Dynamical systems offer intriguing possibilities as a substrate for the generation of behavior because of their rich behavioral complexity. However this complexity together with the largely covert relation between the parameters and the behavior of the agent is also the main hindrance in the goal-oriented design of a behavior system. This paper presents a general approach to the self-regulation of dynamical systems so that the design problem is circumvented. We consider the controller (a neural net work) as the mediator for changes in the sensor values over time and define a dynamics for the parameters of the controller by maximizing the dynamical complexity of the sensorimotor loop under the condition that the consequences of the actions taken are still predictable. This very general principle is given a concrete mathematical formulation and is implemented in an extremely robust and versatile algorithm for the parameter dynamics of the controller. We consider two different applications, a mechanical device called the rocking stamper and the ODE simulations of a "snake" with five degrees of freedom. In these and many other examples studied we observed various behavior modes of high dynamical complexity.

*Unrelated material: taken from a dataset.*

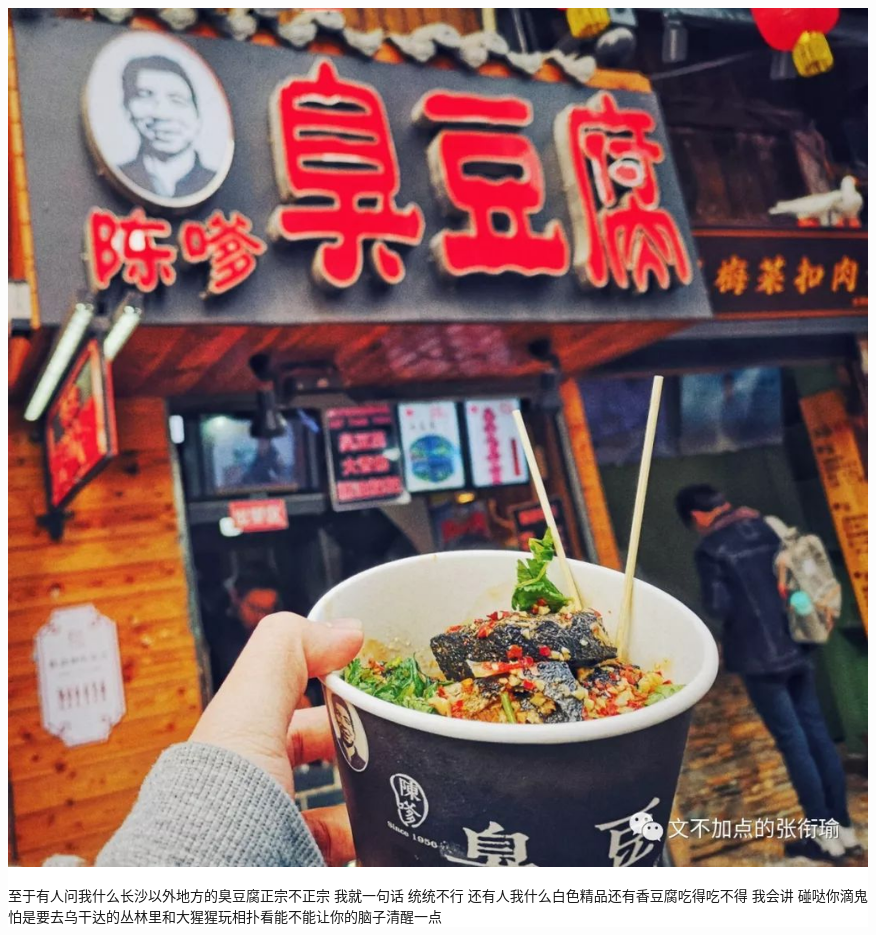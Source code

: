 ![](./images/img_024.jpeg)

至于有人问我什么长沙以外地方的臭豆腐正宗不正宗 我就一句话 统统不行 还有人我什么白色精品还有香豆腐吃得吃不得 我会讲 碰哒你滴鬼 怕是要去乌干达的丛林里和大猩猩玩相扑看能不能让你的脑子清醒一点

Keywords: autonomous robots, self-organization, homeostasis, homeokinesis, dynamical systems, learning
Despite the tremendous progress in robotic hardware and in both sensorial and computing efficiencies the performance of contemporary autonomous robots is still far below that of simple animals. This has triggered an intensive search for alternative approaches to the control of robots. The present paper exemplifies a general approach to the self-organization of behavior which has been developed and tested in various examples in recent years. We apply this approach to an underactuated snake like artifact with a complex physical behavior which is not known to the controller. Due to the weak forces available, the controller so to say has to develop a kind of feeling for the body which is seen to emerge from our approach in a natural way with meandering and rotational collective modes being observed in computer simulation experiments.